Pagi harinya, Miss.Lee menelfonku, beliau adalah guru Bahasa Mandarinku. Aku disuruh datang ke tempat kursus. Ternyata, Lia juga diundang kesana.
“Vi, aku perhatiin, kamu kok kayak gak ada gairah gitu?”tanya Lia penasaran
“Nggak tahu nih, eh… kamu percaya nggak sama ramalan zodiak?”tanyaku buat mengalihkan pembicaraan
“Ya, percaya nggak percaya sih. Bisa dibilang 60% lah, emang kenapa?”tanya Lia ingin tahu     “Li, akhir-akhir ini, aku nggak bisa ngerasain kegembiraan, semua kayak datar,”jelasku sedikit
“Masak sih, tapi aku pernah baca, orang yang mau mendekati ajal biasanya kayak gitu. Kamu pasti baca yang di ramalan zodik itu kan? Udah nggak usah percaya,” tutur Lia
“Lia, Evi, ayo masuk!”panggil Miss.Lee, memotong pembicaraan kami
“Kemarin Miss dapat undangan dari Jakarta, untuk ngirim presenter buat acara pesta tahun baru. Ibu nunjuk kalian berdua saja, mau kan?”ajak Miss Lee
“Iya…iya…Miss, kami mau kok. Iya kan Evi?” jawab Lia, sambil memegang tanganku
”Apa?Terserah…?”jawabku santai
Setiap hari, aku pergi ke tempat kursus buat latihan, tanpa memberi tahu Mama Papa. Aku nggak mau aja Mama Papa berharap banyak, terus aku ngecewain mereka berdua lagi. Sehari sebelum pergi ke Jakarta, aku baru bilang ke Mama Papa. Kebetulan beliau berdua ada di ruang tamu.

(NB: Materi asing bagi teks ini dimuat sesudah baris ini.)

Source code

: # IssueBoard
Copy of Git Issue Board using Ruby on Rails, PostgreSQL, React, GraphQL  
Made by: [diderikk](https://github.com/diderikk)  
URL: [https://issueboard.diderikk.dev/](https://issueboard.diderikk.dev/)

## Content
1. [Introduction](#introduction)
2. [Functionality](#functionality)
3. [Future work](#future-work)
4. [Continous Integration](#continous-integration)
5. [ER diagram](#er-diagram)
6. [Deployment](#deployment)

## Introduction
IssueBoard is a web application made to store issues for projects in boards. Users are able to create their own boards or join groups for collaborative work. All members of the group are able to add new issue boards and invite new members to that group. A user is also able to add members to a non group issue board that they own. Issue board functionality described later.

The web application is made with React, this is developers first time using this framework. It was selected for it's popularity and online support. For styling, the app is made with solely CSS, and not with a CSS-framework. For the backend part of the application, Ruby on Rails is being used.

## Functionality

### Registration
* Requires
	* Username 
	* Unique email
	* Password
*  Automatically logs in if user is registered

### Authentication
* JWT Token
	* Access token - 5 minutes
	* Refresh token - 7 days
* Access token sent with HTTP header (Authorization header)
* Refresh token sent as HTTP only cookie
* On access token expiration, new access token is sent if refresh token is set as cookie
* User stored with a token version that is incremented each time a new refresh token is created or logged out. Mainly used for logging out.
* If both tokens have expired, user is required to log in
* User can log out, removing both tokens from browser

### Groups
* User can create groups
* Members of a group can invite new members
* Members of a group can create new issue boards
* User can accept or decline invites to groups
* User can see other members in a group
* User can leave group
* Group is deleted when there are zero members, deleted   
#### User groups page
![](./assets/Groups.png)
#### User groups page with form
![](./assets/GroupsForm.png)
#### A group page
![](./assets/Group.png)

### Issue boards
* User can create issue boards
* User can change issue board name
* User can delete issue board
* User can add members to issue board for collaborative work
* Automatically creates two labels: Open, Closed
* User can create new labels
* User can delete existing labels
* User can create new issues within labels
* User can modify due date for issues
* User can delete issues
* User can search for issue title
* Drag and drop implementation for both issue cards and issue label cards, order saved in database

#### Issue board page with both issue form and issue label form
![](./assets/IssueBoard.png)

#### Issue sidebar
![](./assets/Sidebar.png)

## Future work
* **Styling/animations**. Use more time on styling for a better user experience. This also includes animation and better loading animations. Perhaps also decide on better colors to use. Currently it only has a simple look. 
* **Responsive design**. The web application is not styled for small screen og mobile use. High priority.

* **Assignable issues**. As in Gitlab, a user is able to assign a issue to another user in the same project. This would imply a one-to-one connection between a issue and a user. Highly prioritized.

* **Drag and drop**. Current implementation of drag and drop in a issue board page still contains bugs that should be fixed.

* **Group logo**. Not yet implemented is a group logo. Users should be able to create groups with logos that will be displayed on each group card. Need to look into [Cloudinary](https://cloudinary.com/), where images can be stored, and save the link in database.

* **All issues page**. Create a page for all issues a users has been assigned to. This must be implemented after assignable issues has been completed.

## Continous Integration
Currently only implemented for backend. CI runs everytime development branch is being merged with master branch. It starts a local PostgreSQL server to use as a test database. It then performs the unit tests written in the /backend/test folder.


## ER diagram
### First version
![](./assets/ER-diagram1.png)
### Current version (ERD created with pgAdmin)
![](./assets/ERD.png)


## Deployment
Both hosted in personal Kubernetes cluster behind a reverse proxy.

“Pagi, Ma…Pa…!” sapaku dengan ceriah
“Pagi, sayang…!”jawab Mama
“Ma, sebenarnya besok aku mau ke Jakarta, soalnya aku di suruh Miss Lee buat jadi presenter acara pesta tahun baru,” ceritaku
“Itu berita bagus, kapan?”sahut Papa
“Besok!”
“Loh, kok mendadaka banget sih?”tanya Mama
“Udahlah Ma, gimana boleh kan?”rayuku
“Ya, pasti boleh lah,”tambah Papa dengan wajah senang
Keesokan harinya, aku menunggu mobil Miss Leeyang mau mengantar ke bandara. Sambil berharap, apakah kali ini aku bisa membanggakan ortu. Satu jam kemudian, mobil Miss Lee datang dengan Lia.

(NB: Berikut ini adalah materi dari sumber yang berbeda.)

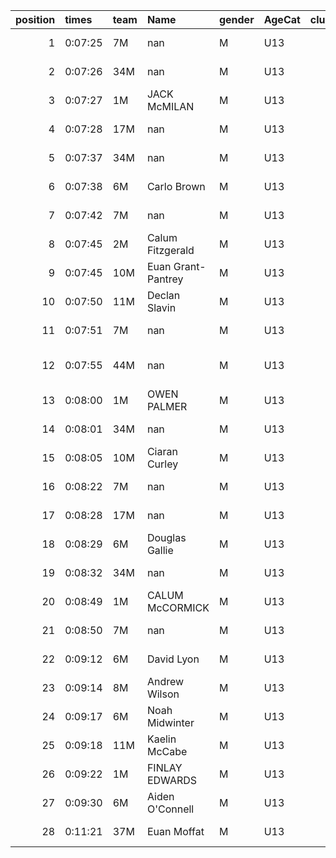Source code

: |   position | times   | team   | Name               | gender   | AgeCat   |   clubnumber | Club name             | Website                                |
|-----------:|:--------|:-------|:-------------------|:---------|:---------|-------------:|:----------------------|:---------------------------------------|
|          1 | 0:07:25 | 7M     | nan                | M        | U13      |            7 | Giffnock North AC     | https://www.giffnocknorth.co.uk/       |
|          2 | 0:07:26 | 34M    | nan                | M        | U13      |           34 | Kilbarchan AAC        | https://kilbarchanaac.org.uk/          |
|          3 | 0:07:27 | 1M     | JACK McMILAN       | M        | U13      |            1 | East Kilbride AC      | http://www.ekac.org.uk/                |
|          4 | 0:07:28 | 17M    | nan                | M        | U13      |           17 | Calderglen Harriers   | http://www.calderglenharriers.org.uk/  |
|          5 | 0:07:37 | 34M    | nan                | M        | U13      |           34 | Kilbarchan AAC        | https://kilbarchanaac.org.uk/          |
|          6 | 0:07:38 | 6M     | Carlo Brown        | M        | U13      |            6 | Cambuslang Harriers   | https://cambuslangharriers.org/        |
|          7 | 0:07:42 | 7M     | nan                | M        | U13      |            7 | Giffnock North AC     | https://www.giffnocknorth.co.uk/       |
|          8 | 0:07:45 | 2M     | Calum Fitzgerald   | M        | U13      |            2 | Kilmarnock H&AC       | http://www.kilmarnockharriers.com/     |
|          9 | 0:07:45 | 10M    | Euan Grant-Pantrey | M        | U13      |           10 | Shettleston Harriers  | http://shettlestonharriers.org.uk/     |
|         10 | 0:07:50 | 11M    | Declan Slavin      | M        | U13      |           11 | Airdrie Harriers      | http://airdrieharriers.org/            |
|         11 | 0:07:51 | 7M     | nan                | M        | U13      |            7 | Giffnock North AC     | https://www.giffnocknorth.co.uk/       |
|         12 | 0:07:55 | 44M    | nan                | M        | U13      |           44 | North Ayrshire AAC    | https://naathletics.co.uk/             |
|         13 | 0:08:00 | 1M     | OWEN PALMER        | M        | U13      |            1 | East Kilbride AC      | http://www.ekac.org.uk/                |
|         14 | 0:08:01 | 34M    | nan                | M        | U13      |           34 | Kilbarchan AAC        | https://kilbarchanaac.org.uk/          |
|         15 | 0:08:05 | 10M    | Ciaran Curley      | M        | U13      |           10 | Shettleston Harriers  | http://shettlestonharriers.org.uk/     |
|         16 | 0:08:22 | 7M     | nan                | M        | U13      |            7 | Giffnock North AC     | https://www.giffnocknorth.co.uk/       |
|         17 | 0:08:28 | 17M    | nan                | M        | U13      |           17 | Calderglen Harriers   | http://www.calderglenharriers.org.uk/  |
|         18 | 0:08:29 | 6M     | Douglas Gallie     | M        | U13      |            6 | Cambuslang Harriers   | https://cambuslangharriers.org/        |
|         19 | 0:08:32 | 34M    | nan                | M        | U13      |           34 | Kilbarchan AAC        | https://kilbarchanaac.org.uk/          |
|         20 | 0:08:49 | 1M     | CALUM McCORMICK    | M        | U13      |            1 | East Kilbride AC      | http://www.ekac.org.uk/                |
|         21 | 0:08:50 | 7M     | nan                | M        | U13      |            7 | Giffnock North AC     | https://www.giffnocknorth.co.uk/       |
|         22 | 0:09:12 | 6M     | David Lyon         | M        | U13      |            6 | Cambuslang Harriers   | https://cambuslangharriers.org/        |
|         23 | 0:09:14 | 8M     | Andrew Wilson      | M        | U13      |            8 | Bellahouston Harriers | http://www.bellahoustonharriers.co.uk/ |
|         24 | 0:09:17 | 6M     | Noah Midwinter     | M        | U13      |            6 | Cambuslang Harriers   | https://cambuslangharriers.org/        |
|         25 | 0:09:18 | 11M    | Kaelin McCabe      | M        | U13      |           11 | Airdrie Harriers      | http://airdrieharriers.org/            |
|         26 | 0:09:22 | 1M     | FINLAY EDWARDS     | M        | U13      |            1 | East Kilbride AC      | http://www.ekac.org.uk/                |
|         27 | 0:09:30 | 6M     | Aiden O'Connell    | M        | U13      |            6 | Cambuslang Harriers   | https://cambuslangharriers.org/        |
|         28 | 0:11:21 | 37M    | Euan Moffat        | M        | U13      |           37 | Law & District AAC    | http://www.lawaac.co.uk/               |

“Tin…Tin…”mobil Miss Lee datang
Aku langsung masuk. Tidak lama kemudian kami suadah sampai di bandara. Karena memang sudah telat, tidak usah menunggu, kami bisa langsung masuk ke pesawat.

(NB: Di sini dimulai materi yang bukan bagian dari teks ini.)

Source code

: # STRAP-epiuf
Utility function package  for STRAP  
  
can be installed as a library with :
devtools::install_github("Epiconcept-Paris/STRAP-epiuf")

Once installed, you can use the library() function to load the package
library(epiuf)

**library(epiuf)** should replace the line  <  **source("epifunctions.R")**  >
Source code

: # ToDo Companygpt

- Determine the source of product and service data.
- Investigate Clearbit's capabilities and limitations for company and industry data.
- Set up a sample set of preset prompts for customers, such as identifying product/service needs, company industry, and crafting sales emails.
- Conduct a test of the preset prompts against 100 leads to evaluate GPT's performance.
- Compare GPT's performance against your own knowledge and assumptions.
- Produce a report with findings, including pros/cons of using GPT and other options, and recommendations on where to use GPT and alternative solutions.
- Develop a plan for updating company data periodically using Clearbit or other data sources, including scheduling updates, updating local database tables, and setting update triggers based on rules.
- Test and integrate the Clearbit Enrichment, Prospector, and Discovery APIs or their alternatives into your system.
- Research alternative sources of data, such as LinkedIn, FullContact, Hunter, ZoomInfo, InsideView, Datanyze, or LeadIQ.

Setelah sampai di bandara, ada mobil yang menjemput untuk ke tempat tujuan. Malam harinya, pesta pun dimulai. Hatiku berdebar luar biasa. Akhirnya, aku dan Lia harus naik panggung untuk memandu acara. Tiga jam kemudian, acara sudah selesai. Tiba-tiba, Pak Anton direktur utama perusahaan itu, memanggilku dan Lia.
“Ada apa Pak?”tanyaku heran
“Tadi saya lihat, kemampuan bahasa mandarin kalian sangat bagus,” puji Pak Anton
“Ndak lah Pak,”jawab Lia malu
“Sesampai di rumah nanti, bialng ya ke orang tua kalian. Perusahaan kami akan memberi kalian berdua beasiswa S1,”jelas Pak Anton
“Apa!ye…,”teriakku
“Ini suratnya”
“Terima kasih banyak Pak,”kata Lia
Keesokan harinya, kami sudah sampai di Surabaya. Aku sudah tidak sabar untuk memberi tahu Mama Papa. Beliau berdua sudah menunggu di ruang tamu.
“Mama…Papa…,”teriakku
“Eh, sudah datang,”jawab Mama
“Aku punya berita baik loh…? Kemarin Pak Anton, direktur utama perusahaan itu memberiku beasiswa S1, ini suratnya,” ceritaku, sambil memberikan surat itu ke Mama
“Yang benar kamu, kamu nggak bercanda kan?” tanya Papa
“Pa, lihat deh surat ini. Ini benar,”kata Mama dengan senang
“Papa bangga punya anak seperti kamu,”tambah Papa
Aku tersenyum, wajah Mama Papa tampak senang banget. Dalam hati aku berkata,
“Terima kasih Ya Allah,telah menunjukkan kebesaranMu.”